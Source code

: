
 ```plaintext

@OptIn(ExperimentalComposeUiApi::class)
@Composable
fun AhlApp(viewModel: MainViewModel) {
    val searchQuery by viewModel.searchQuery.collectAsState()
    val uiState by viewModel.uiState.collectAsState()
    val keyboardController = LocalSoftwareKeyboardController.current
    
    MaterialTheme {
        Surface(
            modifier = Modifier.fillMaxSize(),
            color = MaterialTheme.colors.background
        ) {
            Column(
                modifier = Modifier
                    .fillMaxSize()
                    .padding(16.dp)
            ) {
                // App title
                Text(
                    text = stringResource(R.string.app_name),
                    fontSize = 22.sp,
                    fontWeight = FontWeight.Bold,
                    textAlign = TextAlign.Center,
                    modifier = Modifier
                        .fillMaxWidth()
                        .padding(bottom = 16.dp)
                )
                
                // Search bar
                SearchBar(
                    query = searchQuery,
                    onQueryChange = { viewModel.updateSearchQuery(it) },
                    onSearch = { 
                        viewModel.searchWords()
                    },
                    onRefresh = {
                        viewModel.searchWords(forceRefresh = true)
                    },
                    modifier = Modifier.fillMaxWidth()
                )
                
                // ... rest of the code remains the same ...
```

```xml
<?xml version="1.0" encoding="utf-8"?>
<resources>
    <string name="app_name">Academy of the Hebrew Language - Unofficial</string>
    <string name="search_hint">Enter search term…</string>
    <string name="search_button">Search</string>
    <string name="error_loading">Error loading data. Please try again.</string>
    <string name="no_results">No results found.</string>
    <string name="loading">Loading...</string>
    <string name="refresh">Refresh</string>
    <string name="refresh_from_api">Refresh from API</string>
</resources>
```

WHAT THIS TASK INVOLVES: The output is every entry, printed exactly as it reads.

EXPECTED ANSWER:
Source code

:
 ```plaintext

@OptIn(ExperimentalComposeUiApi::class)
@Composable
fun AhlApp(viewModel: MainViewModel) {
    val searchQuery by viewModel.searchQuery.collectAsState()
    val uiState by viewModel.uiState.collectAsState()
    val keyboardController = LocalSoftwareKeyboardController.current
    
    MaterialTheme {
        Surface(
            modifier = Modifier.fillMaxSize(),
            color = MaterialTheme.colors.background
        ) {
            Column(
                modifier = Modifier
                    .fillMaxSize()
                    .padding(16.dp)
            ) {
                // App title
                Text(
                    text = stringResource(R.string.app_name),
                    fontSize = 22.sp,
                    fontWeight = FontWeight.Bold,
                    textAlign = TextAlign.Center,
                    modifier = Modifier
                        .fillMaxWidth()
                        .padding(bottom = 16.dp)
                )
                
                // Search bar
                SearchBar(
                    query = searchQuery,
                    onQueryChange = { viewModel.updateSearchQuery(it) },
                    onSearch = { 
                        viewModel.searchWords()
                    },
                    onRefresh = {
                        viewModel.searchWords(forceRefresh = true)
                    },
                    modifier = Modifier.fillMaxWidth()
                )
                
                // ... rest of the code remains the same ...
```

```xml
<?xml version="1.0" encoding="utf-8"?>
<resources>
    <string name="app_name">Academy of the Hebrew Language - Unofficial</string>
    <string name="search_hint">Enter search term…</string>
    <string name="search_button">Search</string>
    <string name="error_loading">Error loading data. Please try again.</string>
    <string name="no_results">No results found.</string>
    <string name="loading">Loading...</string>
    <string name="refresh">Refresh</string>
    <string name="refresh_from_api">Refresh from API</string>
</resources>
```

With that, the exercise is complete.